3. Surgical Resection: Indicated for well-circumscribed, symptomatic lesions. Wide marginal excision is required, as these lesions are highly infiltrative into the surrounding muscle fibers. Tourniquet use is mandatory.

Glomus Tumors (Glomangiomas)

A glomus tumor is a rare, benign hamartoma arising from the neuromyoarterial glomus body, which regulates thermoregulation.

Clinical Triad:
1. Exquisite point tenderness.
2. Severe paroxysmal pain.
3. Cold hypersensitivity.

They are classically located in the subungual region of the digits.

Clinical presentation showing a bluish-red discoloration beneath the nail plate. Surgical excision involves careful elevation of the nail plate, longitudinal incision of the nail bed, and marginal enucleation of the bluish tumor, followed by meticulous repair of the sterile matrix with 6-0 absorbable sutures to prevent nail deformity.

POSTOPERATIVE PROTOCOLS AND REHABILITATION

The postoperative management of benign soft-tissue tumor resections is dictated by the anatomical location, the extent of soft-tissue dissection, and the proximity to neurovascular structures.

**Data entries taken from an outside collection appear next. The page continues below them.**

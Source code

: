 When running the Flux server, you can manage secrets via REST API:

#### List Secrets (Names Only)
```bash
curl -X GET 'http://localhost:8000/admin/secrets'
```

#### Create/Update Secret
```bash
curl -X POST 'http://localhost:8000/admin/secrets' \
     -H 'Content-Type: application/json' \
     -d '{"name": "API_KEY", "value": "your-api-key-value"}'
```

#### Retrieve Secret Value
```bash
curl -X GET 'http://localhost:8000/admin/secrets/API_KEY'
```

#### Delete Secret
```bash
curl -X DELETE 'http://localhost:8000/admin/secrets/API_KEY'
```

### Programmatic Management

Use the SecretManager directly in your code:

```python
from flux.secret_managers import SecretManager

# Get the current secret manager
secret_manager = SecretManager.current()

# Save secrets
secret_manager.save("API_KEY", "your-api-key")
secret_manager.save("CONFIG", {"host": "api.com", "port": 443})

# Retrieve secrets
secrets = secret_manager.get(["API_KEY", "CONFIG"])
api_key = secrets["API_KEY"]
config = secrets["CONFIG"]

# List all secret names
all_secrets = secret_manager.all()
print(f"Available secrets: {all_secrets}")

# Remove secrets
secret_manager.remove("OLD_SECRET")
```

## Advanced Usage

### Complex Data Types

• Wound Care: Compressive dressings are applied for 48 to 72 hours to minimize third-spacing and hematoma formation. Closed suction drains are removed when output is less than 30 cc per 24 hours.
• Immobilization: For extensive synovectomies (e.g., PVNS of the knee), a brief period of immobilization (24-48 hours) may be utilized to control hemarthrosis, followed immediately by Continuous Passive Motion (CPM) to prevent arthrofibrosis.
• Weight-Bearing: Generally, weight-bearing is permitted as tolerated unless a massive intramuscular resection compromises the structural integrity of the limb.
• Surveillance: While benign, lesions like PVNS, GCTTS, and intramuscular hemangiomas have notable local recurrence rates. Baseline postoperative MRI at 6 months, followed by annual clinical and radiographic surveillance for 2 to 5 years, is highly recommended.

Final Surgical Maxim: The successful management of benign soft-tissue tumors requires the same oncologic respect and anatomical precision as malignant sarcomas. Meticulous hemostasis, gentle tissue handling, and complete marginal resection are the cornerstones of preventing recurrence and optimizing patient outcomes.